Yo tenía once años, y asistía a sexto grado en la escuela
elemental de Cedar Valley. En aquel curso los alumnos debían escoger una
asignatura optativa de entre las que ofertaba la escuela, y yo me inscribí en
la clase de escritura creativa de la señorita Grover.
Ya por entonces me entusiasmaba leer. Cuando llegaba a mis
manos algún libro especialmente interesante, no tenía reparo en pasarme casi
toda la noche leyendo a la luz de una linterna, bajo las mantas para que mis
padres no me pillaran, sin importarme que al día siguiente fuera a estar medio dormido
en el colegio. Pero escribir, lo que se dice escribir, no lo había hecho nunca,
aparte de los trabajos y redacciones que nos mandaban en la escuela.
Pues bien, la señorita Grover era una profesora joven. Había
terminado su carrera universitaria hacía poco tiempo, y se notaba que
disfrutaba con su trabajo. Supongo que todo el mundo ha tenido profesores a los
que les gusta enseñar, y no cabe duda de que se nota la diferencia: Nos leía en
voz alta pasajes de novelas o relatos, nos animaba a escribir y nos fue
enseñando las técnicas para escribir con buen estilo, muchas de las cuales aún
empleo. Conseguía que, no sólo yo, sino también la mayor parte de mis
compañeros esperásemos su clase como uno de los momentos más agradables de la
jornada escolar. Aparte del recreo, claro.
Además era una mujer extraordinariamente hermosa, o al menos
a mí me lo parecía. Yo estaba totalmente
prendado de ella, con uno de esos "enamoramientos" que tienen a veces
los chicos cuando aún son demasiado pequeños para entender realmente qué es el
amor.
Entiéndase que era una cosa muy inocente, sin ningún tipo de
malicia ni deseo sexual. Eran otros tiempos, y yo no sabía nada sobre el sexo.
Durante las excursiones en bicicleta con mis amigos a veces nos contábamos
chistes verdes que habíamos oído a los chicos mayores, y todos nos reíamos sin
entender del todo la broma, simplemente por el placer de hacer algo que
intuíamos que nuestros padres no verían con buenos ojos. Curioso como la gente
se pasaba la infancia tratando de saber más sobre el sexo y cuando llegaban a
adultos y tenían hijos todo su afán es que no se enterasen de nada. Ahora
ocurre todo lo contrario. Desde pequeños, los niños y niñas son bombardeados
con toda la información que puedan desear sobre el tema. Personalmente lo
prefiero; siempre me ha gustado la libertad y así cada cual sabe a qué atenerse
y puede evitar accidentes no deseados. Pero he de reconocer que se ha perdido
una cierta ingenuidad y sentido de la maravilla al ir descubriendo poco a poco,
en la adolescencia, lo que ahora saben hasta los niños de seis años.
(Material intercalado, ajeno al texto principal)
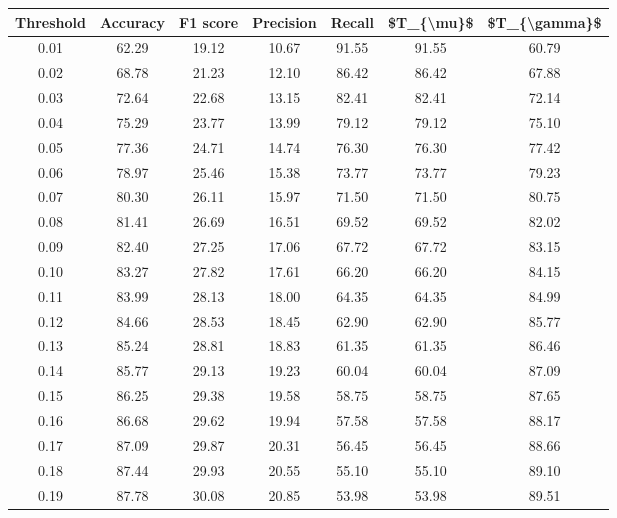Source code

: \begin{tabular}{|c|c|c|c|c|c|c|}
\hline
 Threshold &  Accuracy &  F1 score &  Precision &  Recall &  \$T\_\{\textbackslash mu\}\$ &  \$T\_\{\textbackslash gamma\}\$ \\
\hline
      0.01 &     62.29 &     19.12 &      10.67 &   91.55 &      91.55 &         60.79 \\
      0.02 &     68.78 &     21.23 &      12.10 &   86.42 &      86.42 &         67.88 \\
      0.03 &     72.64 &     22.68 &      13.15 &   82.41 &      82.41 &         72.14 \\
      0.04 &     75.29 &     23.77 &      13.99 &   79.12 &      79.12 &         75.10 \\
      0.05 &     77.36 &     24.71 &      14.74 &   76.30 &      76.30 &         77.42 \\
      0.06 &     78.97 &     25.46 &      15.38 &   73.77 &      73.77 &         79.23 \\
      0.07 &     80.30 &     26.11 &      15.97 &   71.50 &      71.50 &         80.75 \\
      0.08 &     81.41 &     26.69 &      16.51 &   69.52 &      69.52 &         82.02 \\
      0.09 &     82.40 &     27.25 &      17.06 &   67.72 &      67.72 &         83.15 \\
      0.10 &     83.27 &     27.82 &      17.61 &   66.20 &      66.20 &         84.15 \\
      0.11 &     83.99 &     28.13 &      18.00 &   64.35 &      64.35 &         84.99 \\
      0.12 &     84.66 &     28.53 &      18.45 &   62.90 &      62.90 &         85.77 \\
      0.13 &     85.24 &     28.81 &      18.83 &   61.35 &      61.35 &         86.46 \\
      0.14 &     85.77 &     29.13 &      19.23 &   60.04 &      60.04 &         87.09 \\
      0.15 &     86.25 &     29.38 &      19.58 &   58.75 &      58.75 &         87.65 \\
      0.16 &     86.68 &     29.62 &      19.94 &   57.58 &      57.58 &         88.17 \\
      0.17 &     87.09 &     29.87 &      20.31 &   56.45 &      56.45 &         88.66 \\
      0.18 &     87.44 &     29.93 &      20.55 &   55.10 &      55.10 &         89.10 \\
      0.19 &     87.78 &     30.08 &      20.85 &   53.98 &      53.98 &         89.51 \\

\end{tabular}
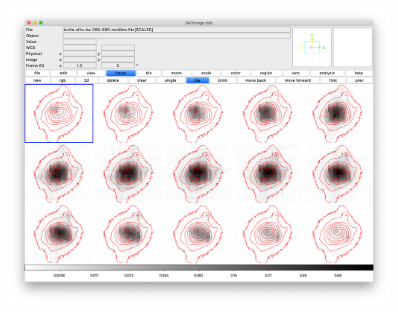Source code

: \documentclass{aa}
\begin{document}
\begin{figure}[!t]
\centering
\includegraphics[width=0.9\textwidth]{ha-maps.png}
  \caption{  }
\end{figure}
\end{document}
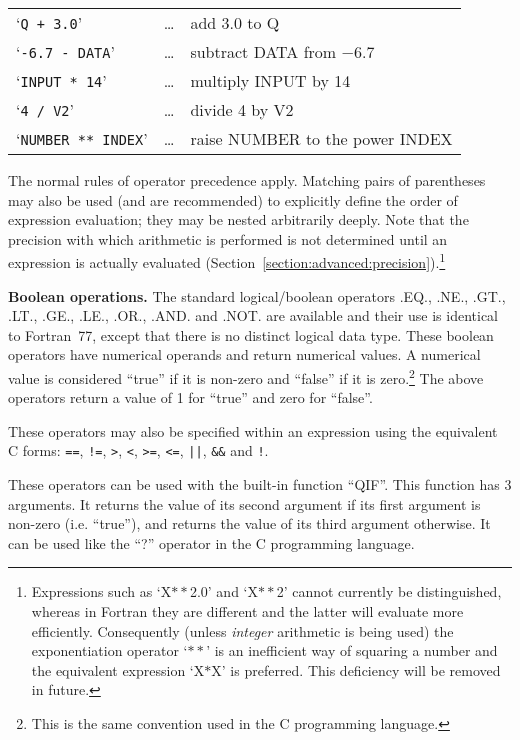 \documentclass[twoside,nolof,11pt]{starlink}
\providecommand{\name}[1]{\small{#1}}
\begin{document}
\begin{center}
\begin{tabular}{lcl}

`\texttt{Q + 3.0}' & \ldots & add 3.0 to Q\\
`\texttt{-6.7 - DATA}' & \dots & subtract \name{DATA} from $-$6.7\\
`\texttt{INPUT * 14}' & \ldots & multiply \name{INPUT} by 14 \\
`\texttt{4 / V2}' & \ldots & divide 4 by \name{V2}\\
`\texttt{NUMBER ** INDEX}' & \ldots & raise \name{NUMBER} to the power
\name{INDEX}

\end{tabular}
\end{center}


The normal rules of operator precedence apply.
Matching pairs of parentheses may also be used (and are recommended) to
explicitly define the order of expression evaluation; they may be nested
arbitrarily deeply.
Note that the precision with which arithmetic is performed is not determined
until an expression is actually evaluated
(Section~\ref{section:advanced:precision}).\footnote{
Expressions such as `X$**$2.0' and `X$**$2' cannot currently be
distinguished, whereas in Fortran they are different and the latter will
evaluate more efficiently.
Consequently (unless \emph{integer} arithmetic is being used) the
exponentiation operator `$**$' is an inefficient way of squaring a
number and the equivalent expression `X$*$X' is preferred.
This deficiency will be removed in future.}


\textbf{Boolean operations.}
The standard logical/boolean operators .EQ., .NE., .GT., .LT.,
.GE., .LE., .OR., .AND. and .NOT. are available and their use
is identical to Fortran~77, except that there is no distinct logical data
type. These boolean operators have numerical operands and return numerical
values. A numerical value is considered ``true'' if it is non-zero and
``false'' if it is zero.\footnote{This is the same convention used in
the C programming language.} The above operators return a value of 1 for
``true'' and zero for ``false''.

These operators may also be specified within an expression using the
equivalent C forms:
\verb#==#,
\verb#!=#,
\verb#>#,
\verb#<#,
\verb#>=#,
\verb#<=#,
\verb#||#,
\verb#&&# and
\verb#!#.

These operators can be used with the built-in function ``QIF''. This
function has 3 arguments. It returns the value of its second argument if its
first argument is non-zero (i.e. ``true''), and returns the value of its
third argument otherwise. It can be used like the ``?'' operator in the C
programming language.
\end{document}
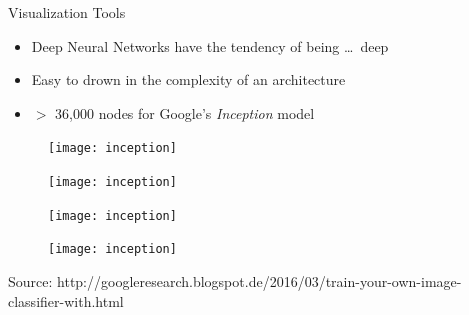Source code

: \begin{slide}{Visualization Tools}
  \begin{itemize}
    \item<2-> Deep Neural Networks have the tendency of being \dots\, deep
    \item<3-> Easy to drown in the complexity of an architecture
    \item<4-> $>$ 36,000 nodes for Google's \emph{Inception} model
  \end{itemize}
\end{slide}

\begin{frame}
  \begin{figure}
     \advance\leftskip-2.2cm
    \texttt{[image: inception]}
  \end{figure}
\end{frame}

\begin{frame}
  \begin{figure}
    \advance\leftskip-2.2cm
    \texttt{[image: inception]}
  \end{figure}
\end{frame}

\begin{frame}
  \begin{figure}
    \advance\leftskip-2.2cm
    \texttt{[image: inception]}
  \end{figure}
\end{frame}

\begin{frame}
  \begin{figure}
    \advance\leftskip-2.2cm
    \texttt{[image: inception]}

  \end{figure}
  {\tiny Source: http://googleresearch.blogspot.de/2016/03/train-your-own-image-classifier-with.html}
\end{frame}



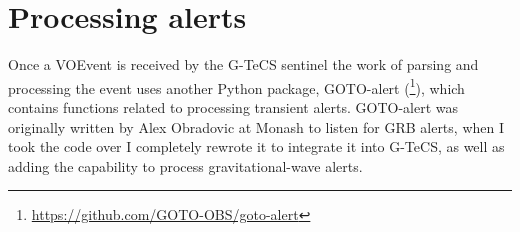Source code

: 
\section{Processing alerts}
\label{sec:gotoalert}


\begin{colsection}

Once a VOEvent is received by the G-TeCS sentinel the work of parsing and processing the event uses another Python package, GOTO-alert (\footnote{\url{https://github.com/GOTO-OBS/goto-alert}}), which  contains functions related to processing transient alerts. GOTO-alert was originally written by Alex Obradovic at Monash to listen for GRB alerts, when I took the code over I completely rewrote it to integrate it into G-TeCS, as well as adding the capability to process gravitational-wave alerts.

\end{colsection}


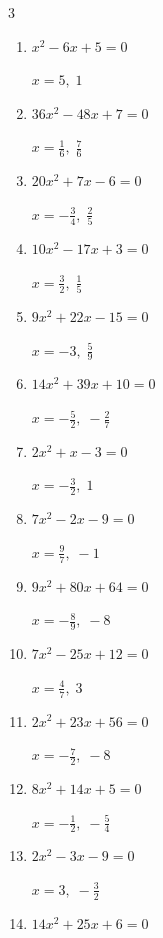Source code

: \begin{multicols}{3}
\begin{enumerate}
  \item $x^{2}-6x+5=0$

        $\displaystyle x=5,\; 1$

  \item $36x^{2}-48x+7=0$

        $\displaystyle x=\frac{1}{6},\; \frac{7}{6}$

  \item $20x^{2}+7x-6=0$

        $\displaystyle x=-\frac{3}{4},\; \frac{2}{5}$

  \item $10x^{2}-17x+3=0$

        $\displaystyle x=\frac{3}{2},\; \frac{1}{5}$

  \item $9x^{2}+22x-15=0$

        $\displaystyle x=-3,\; \frac{5}{9}$

\columnbreak %

  \item $14x^{2}+39x+10=0$

        $\displaystyle x=-\frac{5}{2},\; -\frac{2}{7}$

  \item $2x^{2}+x-3=0$

        $\displaystyle x=-\frac{3}{2},\; 1$

  \item $7x^{2}-2x-9=0$

        $\displaystyle x=\frac{9}{7},\; -1$

  \item $9x^{2}+80x+64=0$

        $\displaystyle x=-\frac{8}{9},\; -8$

  \item $7x^{2}-25x+12=0$

        $\displaystyle x=\frac{4}{7},\; 3$

  \item $2x^{2}+23x+56=0$

        $\displaystyle x=-\frac{7}{2},\; -8$

  \item $8x^{2}+14x+5=0$

        $\displaystyle x=-\frac{1}{2},\; -\frac{5}{4}$

  \item $2x^{2}-3x-9=0$

        $\displaystyle x=3,\; -\frac{3}{2}$

  \item $14x^{2}+25x+6=0$


\end{enumerate}
\end{multicols}
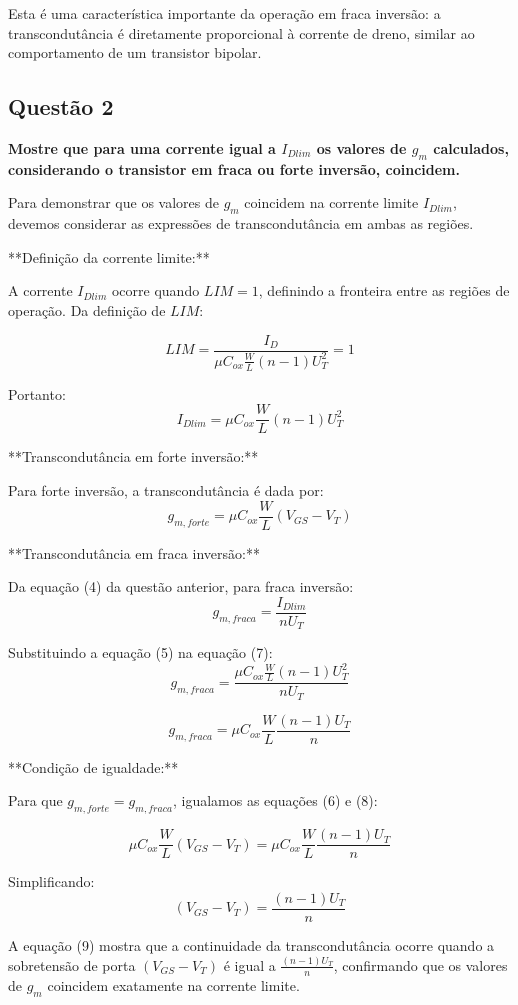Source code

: \documentclass[12pt,a4paper]{article}
\begin{document}
Esta é uma característica importante da operação em fraca inversão: a transcondutância é diretamente proporcional à corrente de dreno, similar ao comportamento de um transistor bipolar.

\subsection*{Questão 2}

\textbf{Mostre que para uma corrente igual a $I_{Dlim}$ os valores de $g_m$ calculados, considerando o transistor em fraca ou forte inversão, coincidem.}

Para demonstrar que os valores de $g_m$ coincidem na corrente limite $I_{Dlim}$, devemos considerar as expressões de transcondutância em ambas as regiões.

**Definição da corrente limite:**

A corrente $I_{Dlim}$ ocorre quando $LIM = 1$, definindo a fronteira entre as regiões de operação. Da definição de $LIM$:

$$LIM = \frac{I_D}{\mu C_{ox} \frac{W}{L} (n-1) U_T^2} = 1$$

Portanto:
$$I_{Dlim} = \mu C_{ox} \frac{W}{L} (n-1) U_T^2 $$

**Transcondutância em forte inversão:**

Para forte inversão, a transcondutância é dada por:
$$g_{m,forte} = \mu C_{ox} \frac{W}{L} (V_{GS} - V_T) $$

**Transcondutância em fraca inversão:**

Da equação (4) da questão anterior, para fraca inversão:
$$g_{m,fraca} = \frac{I_{Dlim}}{nU_T} $$

Substituindo a equação (5) na equação (7):
$$g_{m,fraca} = \frac{\mu C_{ox} \frac{W}{L} (n-1) U_T^2}{nU_T}$$

$$g_{m,fraca} = \mu C_{ox} \frac{W}{L} \frac{(n-1)U_T}{n} $$

**Condição de igualdade:**

Para que $g_{m,forte} = g_{m,fraca}$, igualamos as equações (6) e (8):

$$\mu C_{ox} \frac{W}{L} (V_{GS} - V_T) = \mu C_{ox} \frac{W}{L} \frac{(n-1)U_T}{n}$$

Simplificando:
$$(V_{GS} - V_T) = \frac{(n-1)U_T}{n} $$

A equação (9) mostra que a continuidade da transcondutância ocorre quando a sobretensão de porta $(V_{GS} - V_T)$ é igual a $\frac{(n-1)U_T}{n}$, confirmando que os valores de $g_m$ coincidem exatamente na corrente limite.
\end{document}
En cualquier caso, yo no sabía nada de sexo -y aunque lo
hubiera sabido era demasiado joven para hacer algo al respecto-, y mi amor por
la señorita Grover era puramente platónico.
Cada fin de semana teníamos que escribir un relato para
entregárselo el lunes. Ella los devolvía el viernes siguiente con muchos
comentarios escritos en los márgenes sobre qué cosas se había hecho bien y qué
cosas se podían mejorar. Yo siempre me esforzaba por hacer las cosas bien en su
clase y pronto me convertí en su alumno favorito. Ella tenía cuidado de no
favorecer a unos alumnos sobre otros, pero yo lo notaba por los cada vez más
extensos comentarios que escribía al margen y al final de mis relatos, y por el
modo en que me sonreía y me dirigía unas palabras de alabanza cuando me
entregaba mis relatos. Yo escuchaba cada una de sus palabras como si se tratase
de la fuente de toda la sabiduría, y cada vez que me dirigía su sonrisa o sus
palabras amables me sentía henchido de felicidad.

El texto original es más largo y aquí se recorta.